MATERIAL TO PROCESS:

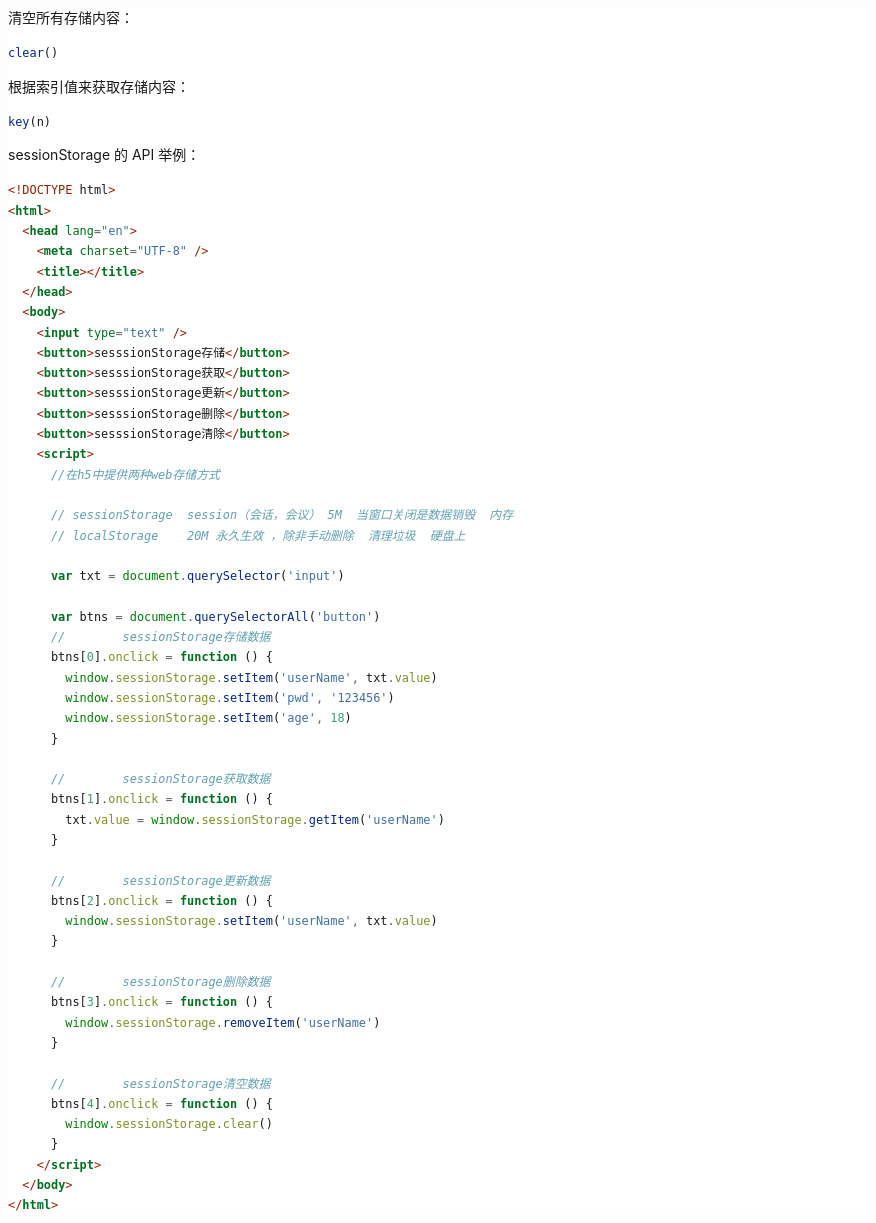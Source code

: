 清空所有存储内容：

```javascript
clear()
```

根据索引值来获取存储内容：

```javascript
key(n)
```

sessionStorage 的 API 举例：

```html
<!DOCTYPE html>
<html>
  <head lang="en">
    <meta charset="UTF-8" />
    <title></title>
  </head>
  <body>
    <input type="text" />
    <button>sesssionStorage存储</button>
    <button>sesssionStorage获取</button>
    <button>sesssionStorage更新</button>
    <button>sesssionStorage删除</button>
    <button>sesssionStorage清除</button>
    <script>
      //在h5中提供两种web存储方式

      // sessionStorage  session（会话，会议） 5M  当窗口关闭是数据销毁  内存
      // localStorage    20M 永久生效 ，除非手动删除  清理垃圾  硬盘上

      var txt = document.querySelector('input')

      var btns = document.querySelectorAll('button')
      //        sessionStorage存储数据
      btns[0].onclick = function () {
        window.sessionStorage.setItem('userName', txt.value)
        window.sessionStorage.setItem('pwd', '123456')
        window.sessionStorage.setItem('age', 18)
      }

      //        sessionStorage获取数据
      btns[1].onclick = function () {
        txt.value = window.sessionStorage.getItem('userName')
      }

      //        sessionStorage更新数据
      btns[2].onclick = function () {
        window.sessionStorage.setItem('userName', txt.value)
      }

      //        sessionStorage删除数据
      btns[3].onclick = function () {
        window.sessionStorage.removeItem('userName')
      }

      //        sessionStorage清空数据
      btns[4].onclick = function () {
        window.sessionStorage.clear()
      }
    </script>
  </body>
</html>
```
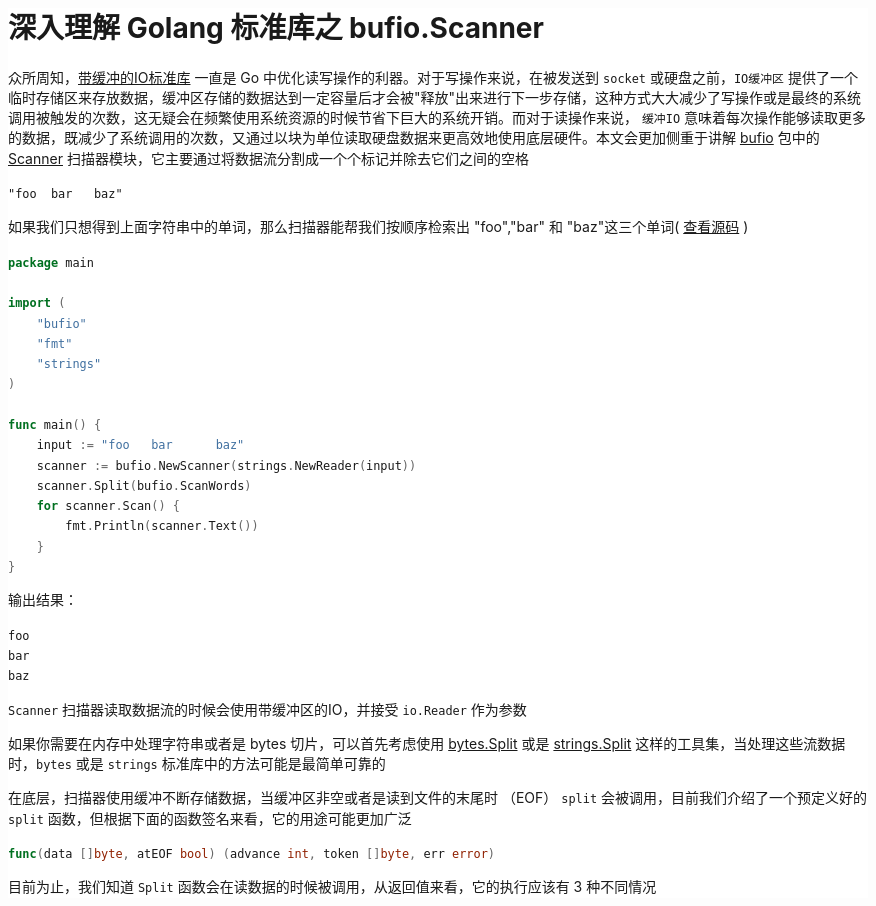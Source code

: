# 深入理解 Golang 标准库之 bufio.Scanner

众所周知，[带缓冲的IO标准库](https://golang.org/pkg/bufio/) 一直是 Go 中优化读写操作的利器。对于写操作来说，在被发送到 `socket` 或硬盘之前，`IO缓冲区` 提供了一个临时存储区来存放数据，缓冲区存储的数据达到一定容量后才会被"释放"出来进行下一步存储，这种方式大大减少了写操作或是最终的系统调用被触发的次数，这无疑会在频繁使用系统资源的时候节省下巨大的系统开销。而对于读操作来说， `缓冲IO` 意味着每次操作能够读取更多的数据，既减少了系统调用的次数，又通过以块为单位读取硬盘数据来更高效地使用底层硬件。本文会更加侧重于讲解 [bufio](https://golang.org/pkg/bufio/) 包中的 [Scanner](https://golang.org/pkg/bufio/#Scanner) 扫描器模块，它主要通过将数据流分割成一个个标记并除去它们之间的空格

```
"foo  bar   baz"
```

如果我们只想得到上面字符串中的单词，那么扫描器能帮我们按顺序检索出 "foo","bar" 和 "baz"这三个单词( [查看源码](https://play.golang.org/p/_GKmSMZmWZ) )

```go
package main

import (
    "bufio"
    "fmt"
    "strings"
)

func main() {
    input := "foo   bar      baz"
    scanner := bufio.NewScanner(strings.NewReader(input))
    scanner.Split(bufio.ScanWords)
    for scanner.Scan() {
        fmt.Println(scanner.Text())
    }
}
```

输出结果：

```
foo
bar
baz
```

`Scanner` 扫描器读取数据流的时候会使用带缓冲区的IO，并接受 `io.Reader` 作为参数



如果你需要在内存中处理字符串或者是 bytes 切片，可以首先考虑使用 [bytes.Split](https://golang.org/pkg/bytes/#Split) 或是 [strings.Split](https://golang.org/pkg/strings/#Split) 这样的工具集，当处理这些流数据时，`bytes` 或是 `strings` 标准库中的方法可能是最简单可靠的

在底层，扫描器使用缓冲不断存储数据，当缓冲区非空或者是读到文件的末尾时 （EOF）  `split` 会被调用，目前我们介绍了一个预定义好的 `split` 函数，但根据下面的函数签名来看，它的用途可能更加广泛

```go
func(data []byte, atEOF bool) (advance int, token []byte, err error)
```

目前为止，我们知道 `Split` 函数会在读数据的时候被调用，从返回值来看，它的执行应该有 3 种不同情况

TASK OBJECTIVE:
Could you output every entry exactly as written, skipping the pictures?

TASK ANSWER:
Source code

: 清空所有存储内容：

```javascript
clear()
```

根据索引值来获取存储内容：

```javascript
key(n)
```

sessionStorage 的 API 举例：

```html
<!DOCTYPE html>
<html>
  <head lang="en">
    <meta charset="UTF-8" />
    <title></title>
  </head>
  <body>
    <input type="text" />
    <button>sesssionStorage存储</button>
    <button>sesssionStorage获取</button>
    <button>sesssionStorage更新</button>
    <button>sesssionStorage删除</button>
    <button>sesssionStorage清除</button>
    <script>
      //在h5中提供两种web存储方式

      // sessionStorage  session（会话，会议） 5M  当窗口关闭是数据销毁  内存
      // localStorage    20M 永久生效 ，除非手动删除  清理垃圾  硬盘上

      var txt = document.querySelector('input')

      var btns = document.querySelectorAll('button')
      //        sessionStorage存储数据
      btns[0].onclick = function () {
        window.sessionStorage.setItem('userName', txt.value)
        window.sessionStorage.setItem('pwd', '123456')
        window.sessionStorage.setItem('age', 18)
      }

      //        sessionStorage获取数据
      btns[1].onclick = function () {
        txt.value = window.sessionStorage.getItem('userName')
      }

      //        sessionStorage更新数据
      btns[2].onclick = function () {
        window.sessionStorage.setItem('userName', txt.value)
      }

      //        sessionStorage删除数据
      btns[3].onclick = function () {
        window.sessionStorage.removeItem('userName')
      }

      //        sessionStorage清空数据
      btns[4].onclick = function () {
        window.sessionStorage.clear()
      }
    </script>
  </body>
</html>
```
Source code

:# 深入理解 Golang 标准库之 bufio.Scanner

众所周知，[带缓冲的IO标准库](https://golang.org/pkg/bufio/) 一直是 Go 中优化读写操作的利器。对于写操作来说，在被发送到 `socket` 或硬盘之前，`IO缓冲区` 提供了一个临时存储区来存放数据，缓冲区存储的数据达到一定容量后才会被"释放"出来进行下一步存储，这种方式大大减少了写操作或是最终的系统调用被触发的次数，这无疑会在频繁使用系统资源的时候节省下巨大的系统开销。而对于读操作来说， `缓冲IO` 意味着每次操作能够读取更多的数据，既减少了系统调用的次数，又通过以块为单位读取硬盘数据来更高效地使用底层硬件。本文会更加侧重于讲解 [bufio](https://golang.org/pkg/bufio/) 包中的 [Scanner](https://golang.org/pkg/bufio/#Scanner) 扫描器模块，它主要通过将数据流分割成一个个标记并除去它们之间的空格

```
"foo  bar   baz"
```

如果我们只想得到上面字符串中的单词，那么扫描器能帮我们按顺序检索出 "foo","bar" 和 "baz"这三个单词( [查看源码](https://play.golang.org/p/_GKmSMZmWZ) )

```go
package main

import (
    "bufio"
    "fmt"
    "strings"
)

func main() {
    input := "foo   bar      baz"
    scanner := bufio.NewScanner(strings.NewReader(input))
    scanner.Split(bufio.ScanWords)
    for scanner.Scan() {
        fmt.Println(scanner.Text())
    }
}
```

输出结果：

```
foo
bar
baz
```

`Scanner` 扫描器读取数据流的时候会使用带缓冲区的IO，并接受 `io.Reader` 作为参数



如果你需要在内存中处理字符串或者是 bytes 切片，可以首先考虑使用 [bytes.Split](https://golang.org/pkg/bytes/#Split) 或是 [strings.Split](https://golang.org/pkg/strings/#Split) 这样的工具集，当处理这些流数据时，`bytes` 或是 `strings` 标准库中的方法可能是最简单可靠的

在底层，扫描器使用缓冲不断存储数据，当缓冲区非空或者是读到文件的末尾时 （EOF）  `split` 会被调用，目前我们介绍了一个预定义好的 `split` 函数，但根据下面的函数签名来看，它的用途可能更加广泛

```go
func(data []byte, atEOF bool) (advance int, token []byte, err error)
```

目前为止，我们知道 `Split` 函数会在读数据的时候被调用，从返回值来看，它的执行应该有 3 种不同情况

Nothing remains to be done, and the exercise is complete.